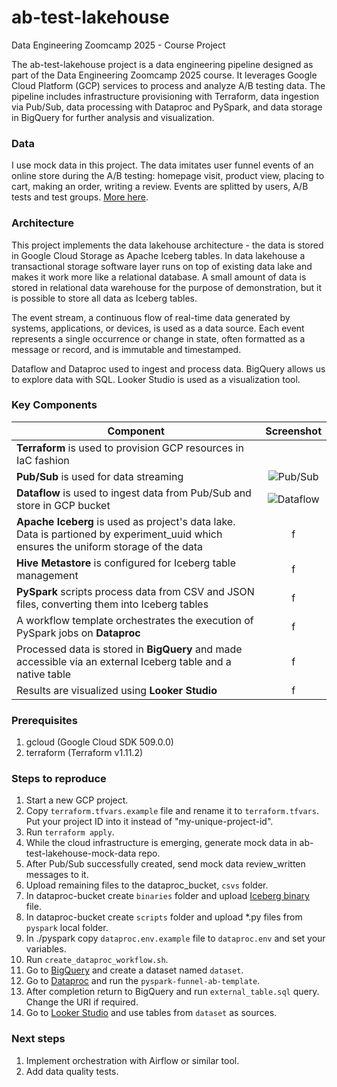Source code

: # ab-test-lakehouse
Data Engineering Zoomcamp 2025 - Course Project

The ab-test-lakehouse project is a data engineering pipeline designed as part of the Data Engineering Zoomcamp 2025 course. It leverages Google Cloud Platform (GCP) services to process and analyze A/B testing data. The pipeline includes infrastructure provisioning with Terraform, data ingestion via Pub/Sub, data processing with Dataproc and PySpark, and data storage in BigQuery for further analysis and visualization.

### Data

I use mock data in this project. The data imitates user funnel events of an online store during the A/B testing: homepage visit, product view, placing to cart, making an order, writing a review. Events are splitted by users, A/B tests and test groups. [More here](https://github.com/nikolai-neustroev/ab-test-lakehouse-mock-data).

### Architecture

This project implements the data lakehouse architecture - the data is stored in Google Cloud Storage as Apache Iceberg tables. In data lakehouse a transactional storage software layer runs on top of existing data lake and makes it work more like a relational database. A small amount of data is stored in relational data warehouse for the purpose of demonstration, but it is possible to store all data as Iceberg tables.

The event stream, a continuous flow of real-time data generated by systems, applications, or devices, is used as a data source. Each event represents a single occurrence or change in state, often formatted as a message or record, and is immutable and timestamped.

Dataflow and Dataproc used to ingest and process data. BigQuery allows us to explore data with SQL. Looker Studio is used as a visualization tool.

### Key Components

| **Component** | **Screenshot** |
|---|:---:|
| **Terraform** is used to provision GCP resources in IaC fashion |  |
| **Pub/Sub** is used for data streaming | ![](https://github.com/user-attachments/assets/8495ee27-ebbf-4a1d-bc46-2f557aaad80e "Pub/Sub") |
| **Dataflow** is used to ingest data from Pub/Sub and store in GCP bucket | ![](https://github.com/user-attachments/assets/e2bf1fa0-2644-4ddd-ba15-5e0107edfd29 "Dataflow") |
| **Apache Iceberg** is used as project's data lake. Data is partioned by experiment_uuid which ensures the uniform storage of the data | f |
| **Hive Metastore** is configured for Iceberg table management | f |
| **PySpark** scripts process data from CSV and JSON files, converting them into Iceberg tables | f |
| A workflow template orchestrates the execution of PySpark jobs on **Dataproc** | f |
| Processed data is stored in **BigQuery** and made accessible via an external Iceberg table and a native table | f |
| Results are visualized using **Looker Studio** | f |

### Prerequisites
1. gcloud (Google Cloud SDK 509.0.0)
2. terraform (Terraform v1.11.2)

### Steps to reproduce
1. Start a new GCP project. 
2. Copy `terraform.tfvars.example` file and rename it to `terraform.tfvars`. Put your project ID into it instead of "my-unique-project-id".
3. Run `terraform apply`.
4. While the cloud infrastructure is emerging, generate mock data in ab-test-lakehouse-mock-data repo.
5. After Pub/Sub successfully created, send mock data review_written messages to it.
6. Upload remaining files to the dataproc_bucket, `csvs` folder.
7. In dataproc-bucket create `binaries` folder and upload [Iceberg binary](https://search.maven.org/remotecontent?filepath=org/apache/iceberg/iceberg-spark-runtime-3.5_2.12/1.8.1/iceberg-spark-runtime-3.5_2.12-1.8.1.jar) file.
8. In dataproc-bucket create `scripts` folder and upload *.py files from `pyspark` local folder.
9. In ./pyspark copy `dataproc.env.example` file to `dataproc.env` and set your variables.
10. Run `create_dataproc_workflow.sh`.
11. Go to [BigQuery](https://console.cloud.google.com/bigquery) and create a dataset named `dataset`.
12. Go to [Dataproc](https://console.cloud.google.com/dataproc/workflows/templates) and run the `pyspark-funnel-ab-template`.
13. After completion return to BigQuery and run `external_table.sql` query. Change the URI if required.
14. Go to [Looker Studio](https://lookerstudio.google.com/) and use tables from `dataset` as sources.

### Next steps

1. Implement orchestration with Airflow or similar tool.
2. Add data quality tests.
○ ○ ○
_What the exercise asks_. Beginning with the line holding "tables | f |" and ending with the line holding "13. After completion", write out the stretch of material above exactly; add no further lines.

_Response_.
| **PySpark** scripts process data from CSV and JSON files, converting them into Iceberg tables | f |
| A workflow template orchestrates the execution of PySpark jobs on **Dataproc** | f |
| Processed data is stored in **BigQuery** and made accessible via an external Iceberg table and a native table | f |
| Results are visualized using **Looker Studio** | f |

### Prerequisites
1. gcloud (Google Cloud SDK 509.0.0)
2. terraform (Terraform v1.11.2)

### Steps to reproduce
1. Start a new GCP project. 
2. Copy `terraform.tfvars.example` file and rename it to `terraform.tfvars`. Put your project ID into it instead of "my-unique-project-id".
3. Run `terraform apply`.
4. While the cloud infrastructure is emerging, generate mock data in ab-test-lakehouse-mock-data repo.
5. After Pub/Sub successfully created, send mock data review_written messages to it.
6. Upload remaining files to the dataproc_bucket, `csvs` folder.
7. In dataproc-bucket create `binaries` folder and upload [Iceberg binary](https://search.maven.org/remotecontent?filepath=org/apache/iceberg/iceberg-spark-runtime-3.5_2.12/1.8.1/iceberg-spark-runtime-3.5_2.12-1.8.1.jar) file.
8. In dataproc-bucket create `scripts` folder and upload *.py files from `pyspark` local folder.
9. In ./pyspark copy `dataproc.env.example` file to `dataproc.env` and set your variables.
10. Run `create_dataproc_workflow.sh`.
11. Go to [BigQuery](https://console.cloud.google.com/bigquery) and create a dataset named `dataset`.
12. Go to [Dataproc](https://console.cloud.google.com/dataproc/workflows/templates) and run the `pyspark-funnel-ab-template`.
13. After completion return to BigQuery and run `external_table.sql` query. Change the URI if required.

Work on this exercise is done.